Se tivéssemos todo nosso corpo substituído por órgãos mecânicos e artificiais e nos sobrasse apenas uma parcela orgânica, ainda poderíamos ser considerados humanos, ou nos transformaríamos máquinas?
Se conseguimos anestesiar nosso corpo de forma que não pudéssemos mais sentir dores, o que nos diferenciaria de objetos?
Se o seu corpo for 99,999% máquina, você não poderia ser tecnicamente considerado um robô?
Todas essas questões são pertinentes hoje, num mundo que atribui humanidade em critérios matematizáveis.
Em discussões como o aborto, por exemplo, o que define substancialmente a humanidade na comparação de um “feto” de 11 semanas e 6 dias, 23 horas e 59 segundos, de um bebê com 12 semanas completas – tempo limite do qual, em muitos países, o aborto não é mais permitido e o que era “feto” inexplicavelmente se transforma num ser humano com todos os seus direitos garantidos, incluindo o direito de existência?
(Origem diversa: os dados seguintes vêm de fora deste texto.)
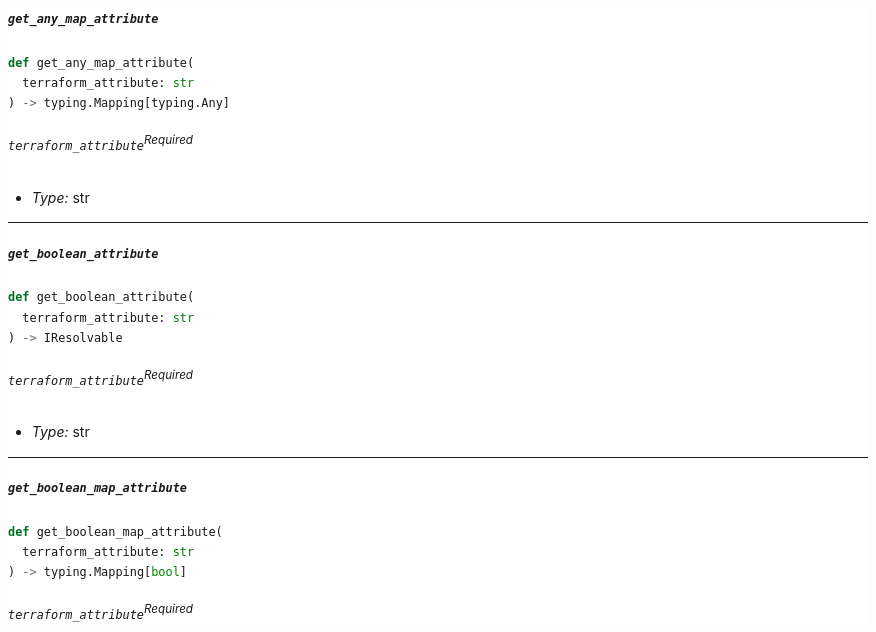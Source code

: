##### `get_any_map_attribute` <a name="get_any_map_attribute" id="rhizo-co-terraform-provider-oci.dataOciDataflowInvokeRuns.DataOciDataflowInvokeRunsFilterOutputReference.getAnyMapAttribute"></a>

```python
def get_any_map_attribute(
  terraform_attribute: str
) -> typing.Mapping[typing.Any]
```

###### `terraform_attribute`<sup>Required</sup> <a name="terraform_attribute" id="rhizo-co-terraform-provider-oci.dataOciDataflowInvokeRuns.DataOciDataflowInvokeRunsFilterOutputReference.getAnyMapAttribute.parameter.terraformAttribute"></a>

- *Type:* str

---

##### `get_boolean_attribute` <a name="get_boolean_attribute" id="rhizo-co-terraform-provider-oci.dataOciDataflowInvokeRuns.DataOciDataflowInvokeRunsFilterOutputReference.getBooleanAttribute"></a>

```python
def get_boolean_attribute(
  terraform_attribute: str
) -> IResolvable
```

###### `terraform_attribute`<sup>Required</sup> <a name="terraform_attribute" id="rhizo-co-terraform-provider-oci.dataOciDataflowInvokeRuns.DataOciDataflowInvokeRunsFilterOutputReference.getBooleanAttribute.parameter.terraformAttribute"></a>

- *Type:* str

---

##### `get_boolean_map_attribute` <a name="get_boolean_map_attribute" id="rhizo-co-terraform-provider-oci.dataOciDataflowInvokeRuns.DataOciDataflowInvokeRunsFilterOutputReference.getBooleanMapAttribute"></a>

```python
def get_boolean_map_attribute(
  terraform_attribute: str
) -> typing.Mapping[bool]
```

###### `terraform_attribute`<sup>Required</sup> <a name="terraform_attribute" id="rhizo-co-terraform-provider-oci.dataOciDataflowInvokeRuns.DataOciDataflowInvokeRunsFilterOutputReference.getBooleanMapAttribute.parameter.terraformAttribute"></a>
Seria a dor física o que define o homem em sua dignidade de direitos? E o que podemos dizer das pessoas que nascem com doenças congênitas e são incapazes de sentir dor?
A única premissa aceitável que podemos conceder ao conceito de humanidade só pode ser guiado em um sentido metafísico ou espiritual – explicitamente dogmático. Qualquer coisa fora isso, na minha opnião, não passa de uma arbitrariedade tirânica e perigosa.
Conclusão
Imagine uma mistura de Akira, Blade Runner, Streets of Rage e Robocop.
A.D. Police é uma pequena série de três episódios sensacionais de 30 minutos, que consegue reunir e discutir uma infinidade assuntos interessantes e urgentes.
Uma das melhores e menos comentadas obras de ficção-científica de todos os tempos e um clássico absoluto do cyberpunk.